In this lab, we will learn how to concatenate multiple feature extraction methods using Python's scikit-learn library. We will use the **FeatureUnion** transformer to combine features obtained by PCA and univariate selection. Combining features using this transformer has the benefit that it allows cross-validation and grid searches over the whole process.

# Import Libraries

In [1]:
from sklearn.pipeline import Pipeline, FeatureUnion
from sklearn.model_selection import GridSearchCV
from sklearn.svm import SVC
from sklearn.datasets import load_iris
from sklearn.decomposition import PCA
from sklearn.feature_selection import SelectKBest

# Load the Dataset

Next, we will load the iris dataset using the **load_iris** function.

In [2]:
iris = load_iris()

X, y = iris.data, iris.target

# Feature Extraction

Since the iris dataset is high-dimensional, we will perform feature extraction using PCA and univariate selection.

# PCA

We will use PCA to reduce the dimensionality of the dataset.

In [3]:
pca = PCA(n_components=2)

# Univariate Selection

We will use univariate selection to select the most significant features.

In [4]:
selection = SelectKBest(k=1)

# Combined Features

We will combine the features obtained from PCA and univariate selection using the **FeatureUnion transformer**.

In [5]:
combined_features = FeatureUnion([
    ('pca', pca),
    ('univ_select', selection),
])

# Transformed Dataset

We will use the combined features to transform the dataset.

In [6]:
X_features = combined_features.fit(X, y).transform(X)
print('Combined space has', X_features.shape[1], 'features')

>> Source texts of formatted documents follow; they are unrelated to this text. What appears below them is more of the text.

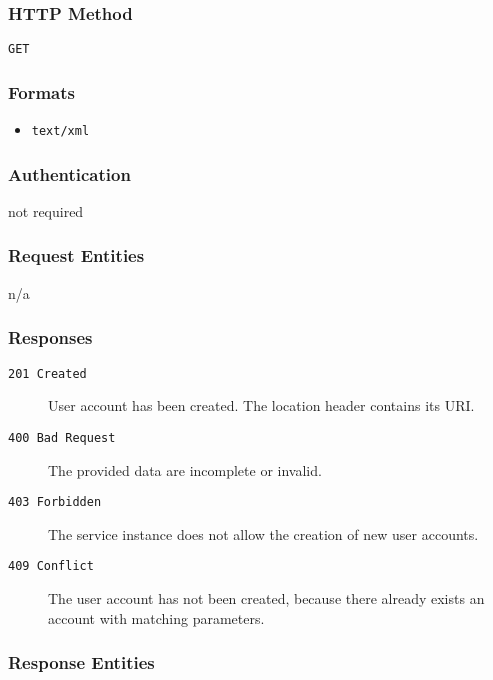 \documentclass[a4paper,9pt]{extarticle}
\begin{document}
		\subsubsection*{HTTP Method}
		\texttt{GET}
		\subsubsection*{Formats}
		
	\begin{itemize}
		
		\item \texttt{text/xml}
	
	\end{itemize}
	
		\subsubsection*{Authentication}
		not required
		\subsubsection*{Request Entities}
		n/a
		\subsubsection*{Responses}
		
		\begin{description}
		
			\item[\texttt{201 Created}] User account has been created. The location header contains its URI.
			\item[\texttt{400 Bad Request}] The provided data are incomplete or invalid.
			\item[\texttt{403 Forbidden}] The service instance does not allow the creation of new user accounts.
			\item[\texttt{409 Conflict}] The user account has not been created, because there already exists an account with matching parameters.
		\end{description}
	
		\subsubsection*{Response Entities}
		
\end{document}
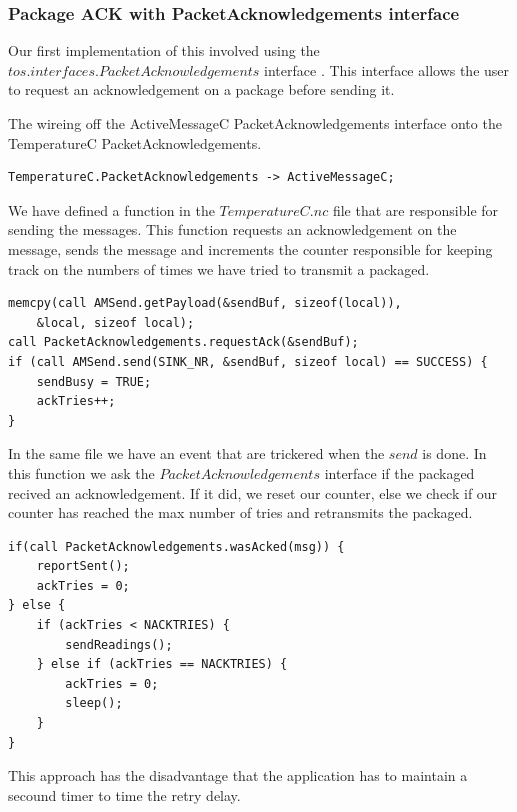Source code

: \subsubsection{Package ACK with PacketAcknowledgements interface}

Our first implementation of this involved using the
$tos.interfaces.PacketAcknowledgements$ interface \cite{telosbAPI}. This
interface allows the user to request an acknowledgement on a package before
sending it.

The wireing off the ActiveMessageC PacketAcknowledgements interface onto the
TemperatureC PacketAcknowledgements.

\begin{lstlisting}[caption={TemperatureAppC.nc}]
 TemperatureC.PacketAcknowledgements -> ActiveMessageC;
\end{lstlisting}

We have defined a function in the $TemperatureC.nc$ file that are responsible
for sending the messages. This function requests an acknowledgement on the
message, sends the message and increments the counter responsible for keeping
track on the numbers of times we have tried to transmit a packaged.

\begin{lstlisting}[caption={TemperatureC.nc $\rightarrow$ sendReadings()}]
memcpy(call AMSend.getPayload(&sendBuf, sizeof(local)),
    &local, sizeof local);
call PacketAcknowledgements.requestAck(&sendBuf);
if (call AMSend.send(SINK_NR, &sendBuf, sizeof local) == SUCCESS) {
    sendBusy = TRUE;
    ackTries++;
}
\end{lstlisting}

In the same file we have an event that are trickered when the $send$ is done.
In this function we ask the $PacketAcknowledgements$ interface if the packaged
recived an acknowledgement. If it did, we reset our counter, else we check if
our counter has reached the max number of tries and retransmits the packaged.

\begin{lstlisting}[caption={TemperatureC.nc $\rightarrow$ AMSend.sendDone()}]
if(call PacketAcknowledgements.wasAcked(msg)) {
    reportSent();
    ackTries = 0;
} else {
    if (ackTries < NACKTRIES) {
        sendReadings();
    } else if (ackTries == NACKTRIES) {
        ackTries = 0;
        sleep();
    }
}
\end{lstlisting}

This approach has the disadvantage that the application has to maintain a
secound timer to time the retry delay.

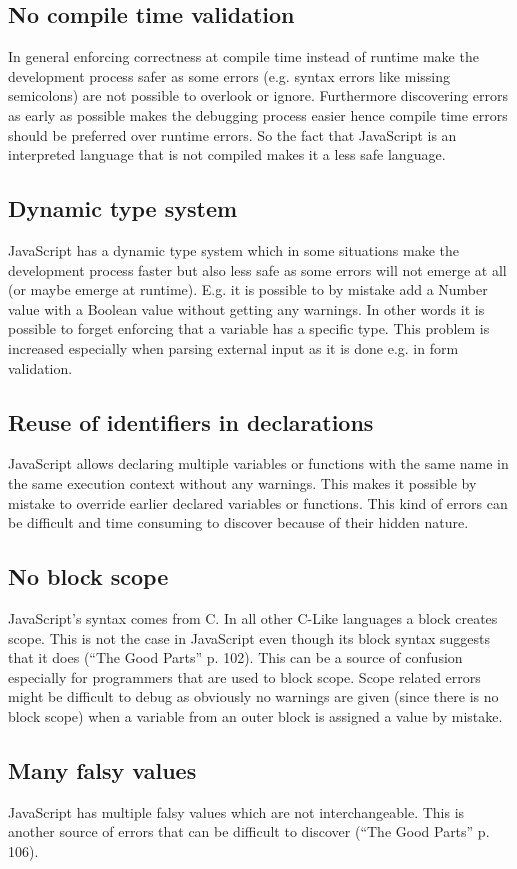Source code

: 		\subsection{No compile time validation}
			In general enforcing correctness at compile time instead of runtime make the development process safer as some errors (e.g. syntax errors like missing semicolons) are not possible to overlook or ignore. Furthermore discovering errors as early as possible makes the debugging process easier hence compile time errors should be preferred over runtime errors. So the fact that JavaScript is an interpreted language that is not compiled makes it a less safe language.

		\subsection{Dynamic type system}
			JavaScript has a dynamic type system which in some situations make the development process faster but also less safe as some errors will not emerge at all (or maybe emerge at runtime). E.g. it is possible to by mistake add a Number value with a Boolean value without getting any warnings. In other words it is possible to forget enforcing that a variable has a specific type. This problem is increased especially when parsing external input as it is done e.g. in form validation.
		
		\subsection{Reuse of identifiers in declarations}
			JavaScript allows declaring multiple variables or functions with the same name in the same execution context without any warnings. This makes it possible by mistake to override earlier declared variables or functions. This kind of errors can be difficult and time consuming to discover because of their hidden nature.

		\subsection{No block scope}
			JavaScript’s syntax comes from C. In all other C-Like languages a block creates scope. This is not the case in JavaScript even though its block syntax suggests that it does (“The Good Parts” p. 102). This can be a source of confusion especially for programmers that are used to block scope. Scope related errors might be difficult to debug as obviously no warnings are given (since there is no block scope) when a variable from an outer block is assigned a value by mistake.

		\subsection{Many falsy values}
			JavaScript has multiple falsy values which are not interchangeable. This is another source of errors that can be difficult to discover (“The Good Parts” p. 106).

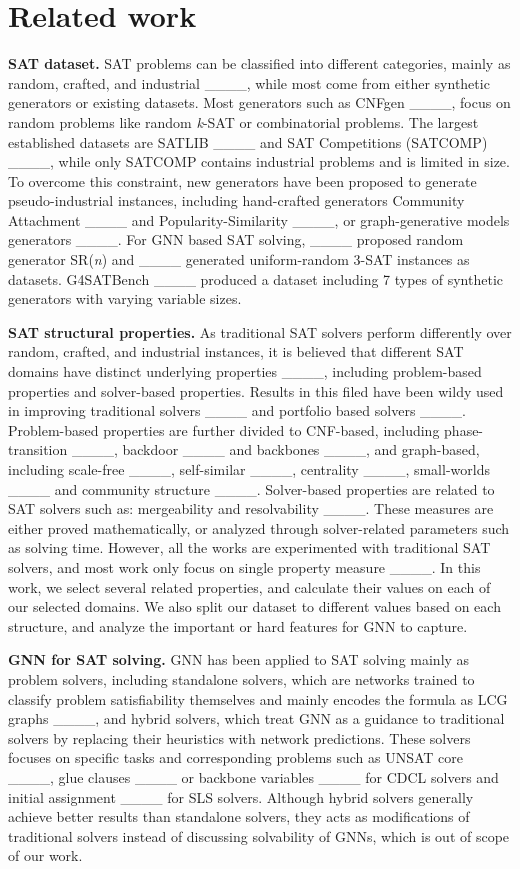 \section{Related work}
\textbf{SAT dataset.}
SAT problems can be classified into different categories, mainly as random, crafted, and industrial ____, while most come from either synthetic generators or existing datasets. Most generators such as CNFgen ____, focus on random problems like random \textit{k}-SAT or combinatorial problems. The largest established datasets are SATLIB ____ and SAT Competitions (SATCOMP) ____, while only SATCOMP contains industrial problems and is limited in size. To overcome this constraint, new generators have been proposed to generate pseudo-industrial instances, including hand-crafted generators Community Attachment ____ and Popularity-Similarity  ____, or graph-generative models generators ____. For GNN based SAT solving, ____ proposed random generator SR(\textit{n}) and ____ generated uniform-random 3-SAT instances as datasets. G4SATBench ____ produced a dataset including 7 types of synthetic generators with varying variable sizes.


\textbf{SAT structural properties.}
As traditional SAT solvers perform differently over random, crafted, and industrial instances, it is believed that different SAT domains have distinct underlying properties ____, including problem-based properties and solver-based properties. Results in this filed have been wildy used in improving traditional solvers ____ and portfolio based solvers ____. 
Problem-based properties are further divided to CNF-based, including phase-transition ____, backdoor ____ and  backbones ____, and graph-based, including scale-free ____, self-similar ____, centrality ____, small-worlds ____ and community structure ____. Solver-based properties are related to SAT solvers such as: mergeability and resolvability ____. These measures are either proved mathematically, or analyzed through solver-related parameters such as solving time. However, all the works are experimented with traditional SAT solvers, and most work only focus on single property measure ____. In this work, we select several related properties, and calculate their values on each of our selected domains. We also split our dataset to different values based on each structure, %
and analyze the important or hard features for GNN to capture. %


\textbf{GNN for SAT solving.} GNN has been applied to SAT solving mainly as problem solvers, including standalone solvers, which are networks trained to classify problem satisfiability themselves and mainly encodes the formula as LCG graphs ____, and hybrid solvers, which treat GNN as a guidance to traditional solvers by replacing their heuristics with network predictions. These solvers focuses on specific tasks and corresponding problems such as UNSAT core ____, glue clauses ____ or backbone variables ____ for CDCL solvers and initial assignment ____ for SLS solvers. Although hybrid solvers generally achieve better results than standalone solvers, they acts as modifications of traditional solvers instead of discussing solvability of GNNs,  which is out of scope of our work.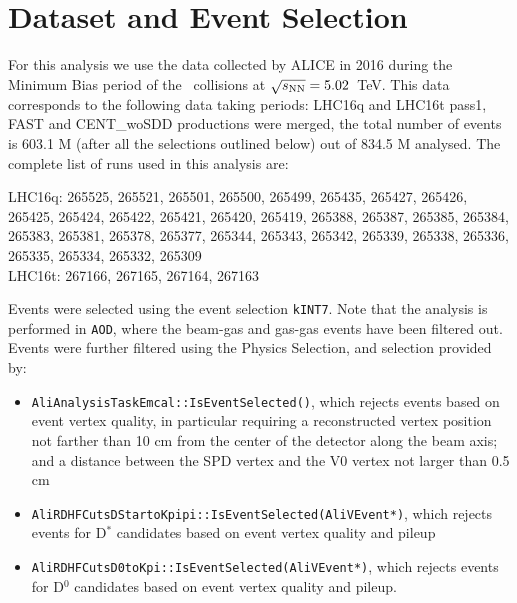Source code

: 
\section{Dataset and Event Selection}

For this analysis we use the data collected by ALICE in 2016 during the Minimum Bias period of the \pPb\ collisions at $\sqrt{s_{\rm NN}}=5.02$~TeV. This data corresponds to the following data taking periods:
LHC16q and LHC16t pass1, FAST and CENT\_woSDD productions were merged, the total number of events is 603.1 M (after all the selections outlined below) out of 834.5 M analysed.
The complete list of runs used in this analysis are:

LHC16q: 265525, 265521, 265501, 265500, 265499, 265435, 265427, 265426, 265425, 265424, 265422, 265421, 265420, 265419, 265388, 265387, 265385, 265384, 265383, 265381, 265378, 265377, 265344, 265343, 265342, 265339, 265338, 265336, 265335, 265334, 265332, 265309  \\
LHC16t: 267166, 267165, 267164, 267163 

Events were selected using the event selection \texttt{kINT7}. Note that the analysis is performed in \texttt{AOD}, where the beam-gas and gas-gas events have been filtered out.
Events were further filtered using the Physics Selection, and selection provided by:
\begin{itemize}
\item \texttt{AliAnalysisTaskEmcal::IsEventSelected()}, which rejects events based on event vertex quality, in particular requiring a reconstructed vertex position not farther than 10 cm from the center of the detector along the beam axis; and a distance between the SPD vertex and the V0 vertex not larger than 0.5 cm %
\item \texttt{AliRDHFCutsDStartoKpipi::IsEventSelected(AliVEvent*)}, which rejects events for D$^*$ candidates based on event vertex quality and pileup
\item \texttt{AliRDHFCutsD0toKpi::IsEventSelected(AliVEvent*)}, which rejects events for D$^0$ candidates based on event vertex quality and pileup.
\end{itemize}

Combined space has 3 features


# Model Training

We will train a support vector machine (SVM) model using the transformed dataset.

In [8]:
svm = SVC(kernel='linear')

# Grid Search

We will perform a grid search over the hyperparameters of the pipeline using GridSearchCV.

In [10]:
pipeline = Pipeline([("features", combined_features), ("svm", svm)])

param_grid = dict(
    features__pca__n_components=[1, 2, 3],
    features__univ_select__k=[1, 2],
    svm__C=[0.1, 1, 10],
)

grid_search = GridSearchCV(pipeline, param_grid=param_grid, verbose=10)
grid_search.fit(X, y)
print(grid_search.best_estimator_)

Fitting 5 folds for each of 18 candidates, totalling 90 fits
[CV 1/5; 1/18] START features__pca__n_components=1, features__univ_select__k=1, svm__C=0.1
[CV 1/5; 1/18] END features__pca__n_components=1, features__univ_select__k=1, svm__C=0.1;, score=0.933 total time=   0.0s
[CV 2/5; 1/18] START features__pca__n_components=1, features__univ_select__k=1, svm__C=0.1
[CV 2/5; 1/18] END features__pca__n_components=1, features__univ_select__k=1, svm__C=0.1;, score=0.933 total time=   0.0s
[CV 3/5; 1/18] START features__pca__n_components=1, features__univ_select__k=1, svm__C=0.1
[CV 3/5; 1/18] END features__pca__n_components=1, features__univ_select__k=1, svm__C=0.1;, score=0.867 total time=   0.0s
[CV 4/5; 1/18] START features__pca__n_components=1, features__univ_select__k=1, svm__C=0.1
[CV 4/5; 1/18] END features__pca__n_components=1, features__univ_select__k=1, svm__C=0.1;, score=0.933 total time=   0.0s
[CV 5/5; 1/18] START features__pca__n_components=1, features__univ_select__k=1, svm__C=

# Summary

In this lab, we learned how to concatenate multiple feature extraction methods using Python's scikit-learn library. We used the **FeatureUnion** transformer to combine features obtained by PCA and univariate selection. We also trained a support vector machine (SVM) model and performed a grid search over the hyperparameters of the pipeline.